In anderen Städten priorisieren die Gesundheitsämter bei ihrer Arbeit bestimmte Gruppen. In der Region Aachen werden Corona-Infizierte nach Angaben eines Sprechers nur noch vom Gesundheitsamt kontaktiert, wenn sie älter als 70 Jahre sind. Zudem betreue das Gesundheitsamt Krankenhäuser, Seniorenzentren, Schulen und Kitas mit Ausbrüchen. In Münster werden die Meldungen von Infizierten nur noch tagesaktuell abgearbeitet. Erst bei freien Kapazitäten kümmern sich die Mitarbeiter laut einer Sprecherin um Fälle vom Vortag.

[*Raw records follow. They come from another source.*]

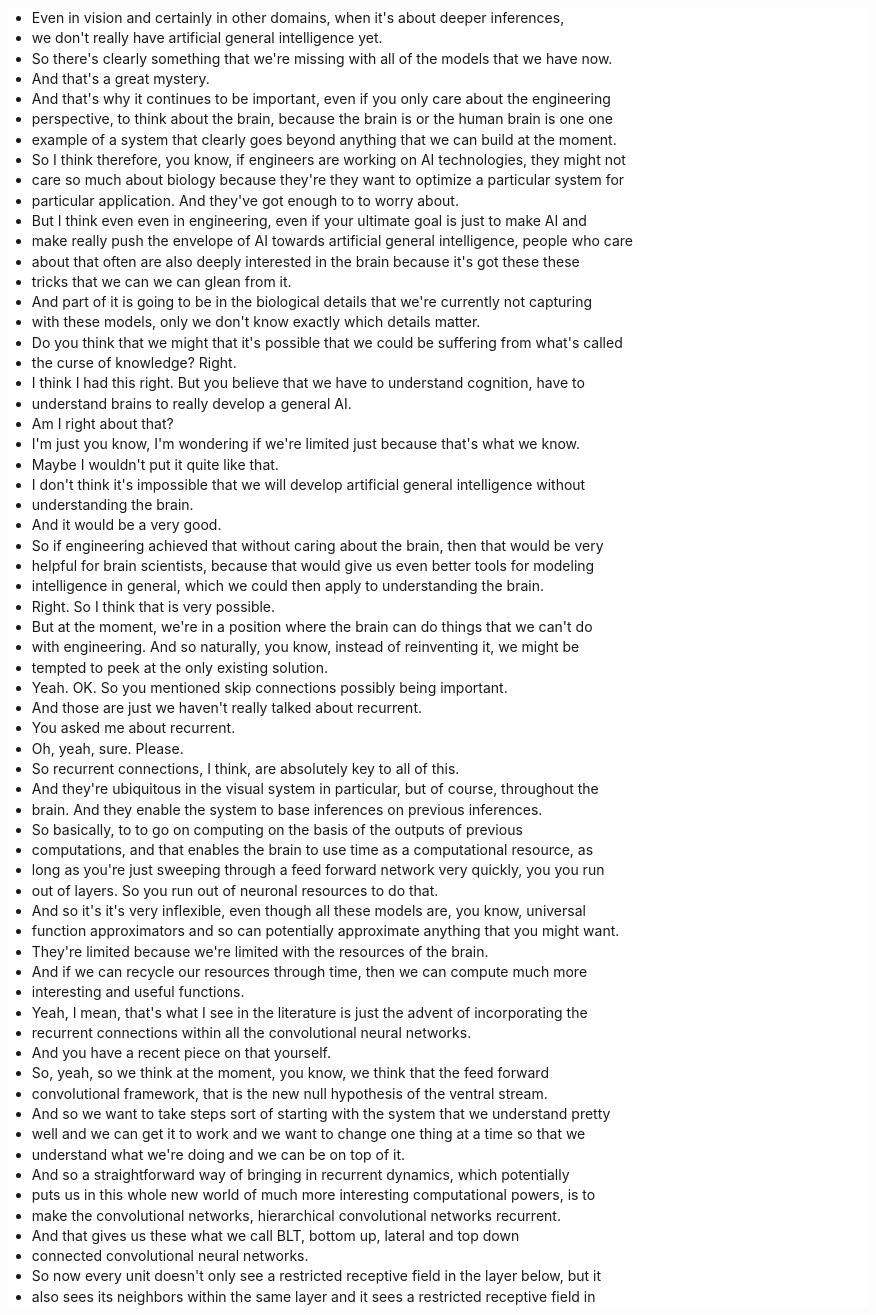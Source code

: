 *  Even in vision and certainly in other domains, when it's about deeper inferences,
*  we don't really have artificial general intelligence yet.
*  So there's clearly something that we're missing with all of the models that we have now.
*  And that's a great mystery.
*  And that's why it continues to be important, even if you only care about the engineering
*  perspective, to think about the brain, because the brain is or the human brain is one one
*  example of a system that clearly goes beyond anything that we can build at the moment.
*  So I think therefore, you know, if engineers are working on AI technologies, they might not
*  care so much about biology because they're they want to optimize a particular system for
*  particular application. And they've got enough to to worry about.
*  But I think even even in engineering, even if your ultimate goal is just to make AI and
*  make really push the envelope of AI towards artificial general intelligence, people who care
*  about that often are also deeply interested in the brain because it's got these these
*  tricks that we can we can glean from it.
*  And part of it is going to be in the biological details that we're currently not capturing
*  with these models, only we don't know exactly which details matter.
*  Do you think that we might that it's possible that we could be suffering from what's called
*  the curse of knowledge? Right.
*  I think I had this right. But you believe that we have to understand cognition, have to
*  understand brains to really develop a general AI.
*  Am I right about that?
*  I'm just you know, I'm wondering if we're limited just because that's what we know.
*  Maybe I wouldn't put it quite like that.
*  I don't think it's impossible that we will develop artificial general intelligence without
*  understanding the brain.
*  And it would be a very good.
*  So if engineering achieved that without caring about the brain, then that would be very
*  helpful for brain scientists, because that would give us even better tools for modeling
*  intelligence in general, which we could then apply to understanding the brain.
*  Right. So I think that is very possible.
*  But at the moment, we're in a position where the brain can do things that we can't do
*  with engineering. And so naturally, you know, instead of reinventing it, we might be
*  tempted to peek at the only existing solution.
*  Yeah. OK. So you mentioned skip connections possibly being important.
*  And those are just we haven't really talked about recurrent.
*  You asked me about recurrent.
*  Oh, yeah, sure. Please.
*  So recurrent connections, I think, are absolutely key to all of this.
*  And they're ubiquitous in the visual system in particular, but of course, throughout the
*  brain. And they enable the system to base inferences on previous inferences.
*  So basically, to to go on computing on the basis of the outputs of previous
*  computations, and that enables the brain to use time as a computational resource, as
*  long as you're just sweeping through a feed forward network very quickly, you you run
*  out of layers. So you run out of neuronal resources to do that.
*  And so it's it's very inflexible, even though all these models are, you know, universal
*  function approximators and so can potentially approximate anything that you might want.
*  They're limited because we're limited with the resources of the brain.
*  And if we can recycle our resources through time, then we can compute much more
*  interesting and useful functions.
*  Yeah, I mean, that's what I see in the literature is just the advent of incorporating the
*  recurrent connections within all the convolutional neural networks.
*  And you have a recent piece on that yourself.
*  So, yeah, so we think at the moment, you know, we think that the feed forward
*  convolutional framework, that is the new null hypothesis of the ventral stream.
*  And so we want to take steps sort of starting with the system that we understand pretty
*  well and we can get it to work and we want to change one thing at a time so that we
*  understand what we're doing and we can be on top of it.
*  And so a straightforward way of bringing in recurrent dynamics, which potentially
*  puts us in this whole new world of much more interesting computational powers, is to
*  make the convolutional networks, hierarchical convolutional networks recurrent.
*  And that gives us these what we call BLT, bottom up, lateral and top down
*  connected convolutional neural networks.
*  So now every unit doesn't only see a restricted receptive field in the layer below, but it
*  also sees its neighbors within the same layer and it sees a restricted receptive field in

In Essen setzt man zur Bearbeitung der hohen Fallzahlen auf technische Hilfe. Ab der kommenden Woche sollen Infizierte mithilfe eines SMS-Tools über ihre Quarantäne informiert werden. Zurzeit müsse das Gesundheitsamt noch keine Priorisierung vornehmen - sollte es dazu kommen, würden sich die Mitarbeiter auch in Essen vorrangig um die Betreuung vulnerabler Gruppen und Einrichtungen kümmern.
In der Landeshauptstadt Düsseldorf werden die Infizierten nach Angaben eines Sprechers weiterhin telefonisch kontaktiert. Das sei zwar laut Verordnung nicht notwendig, aber eine „Serviceleistung” der Stadt.
NRW-Gesundheitsminister Karl-Josef Laumann (CDU) hatte zuvor gesagt, eine Priorisierung zur Entlastung der kommunalen Gesundheitsämter sei erforderlich. Die Kontaktnachverfolgung müsse sich auf vulnerable Gruppen, etwa Pflegeheime, konzentrieren.